INSTRUCTIONS TO FOLLOW ->
From the entries below, copy exactly the lines from the one that contains "heading undefined, avoidable" through the one that contains "recovery from upside", both included, and only those.

Stored data entries ->
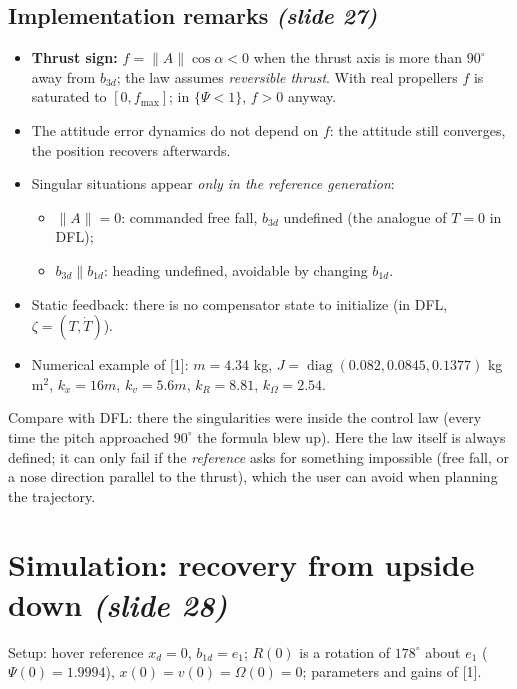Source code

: \documentclass[11pt,a4paper]{article}
\newcommand{\diag}{\operatorname{diag}}
\newcommand{\sli}[1]{\emph{(#1)}}
\theoremstyle{definition}
\theoremstyle{plain}
\theoremstyle{remark}
\begin{document}
\subsection{Implementation remarks \sli{slide 27}}

\begin{itemize}
  \item \textbf{Thrust sign:} $f=\|A\|\cos\alpha<0$ when the thrust axis is more than $90^\circ$ away from $b_{3d}$; the law assumes \emph{reversible thrust}. With real propellers $f$ is saturated to $[0,f_{\max}]$; in $\{\Psi<1\}$, $f>0$ anyway.
  \item The attitude error dynamics do not depend on $f$: the attitude still converges, the position recovers afterwards.
  \item Singular situations appear \emph{only in the reference generation}:
  \begin{itemize}
    \item $\|A\|=0$: commanded free fall, $b_{3d}$ undefined (the analogue of $T=0$ in DFL);
    \item $b_{3d}\parallel b_{1d}$: heading undefined, avoidable by changing $b_{1d}$.
  \end{itemize}
  \item Static feedback: there is no compensator state to initialize (in DFL, $\zeta=(T,\dot T)$).
  \item Numerical example of [1]: $m=4.34$ kg, $J=\diag(0.082,0.0845,0.1377)$ kg\,m$^2$, $k_x=16m$, $k_v=5.6m$, $k_R=8.81$, $k_\Omega=2.54$.
\end{itemize}

\begin{intuition}
Compare with DFL: there the singularities were inside the control law (every time the pitch approached $90^\circ$ the formula blew up). Here the law itself is always defined; it can only fail if the \emph{reference} asks for something impossible (free fall, or a nose direction parallel to the thrust), which the user can avoid when planning the trajectory.
\end{intuition}

\section{Simulation: recovery from upside down \sli{slide 28}}

Setup: hover reference $x_d=0$, $b_{1d}=e_1$; $R(0)$ is a rotation of $178^\circ$ about $e_1$ ($\Psi(0)=1.9994$), $x(0)=v(0)=\Omega(0)=0$; parameters and gains of [1].
\end{document}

RESULT OF THE TASK ->
    \item $b_{3d}\parallel b_{1d}$: heading undefined, avoidable by changing $b_{1d}$.
  \end{itemize}
  \item Static feedback: there is no compensator state to initialize (in DFL, $\zeta=(T,\dot T)$).
  \item Numerical example of [1]: $m=4.34$ kg, $J=\diag(0.082,0.0845,0.1377)$ kg\,m$^2$, $k_x=16m$, $k_v=5.6m$, $k_R=8.81$, $k_\Omega=2.54$.
\end{itemize}

\begin{intuition}
Compare with DFL: there the singularities were inside the control law (every time the pitch approached $90^\circ$ the formula blew up). Here the law itself is always defined; it can only fail if the \emph{reference} asks for something impossible (free fall, or a nose direction parallel to the thrust), which the user can avoid when planning the trajectory.
\end{intuition}

\section{Simulation: recovery from upside down \sli{slide 28}}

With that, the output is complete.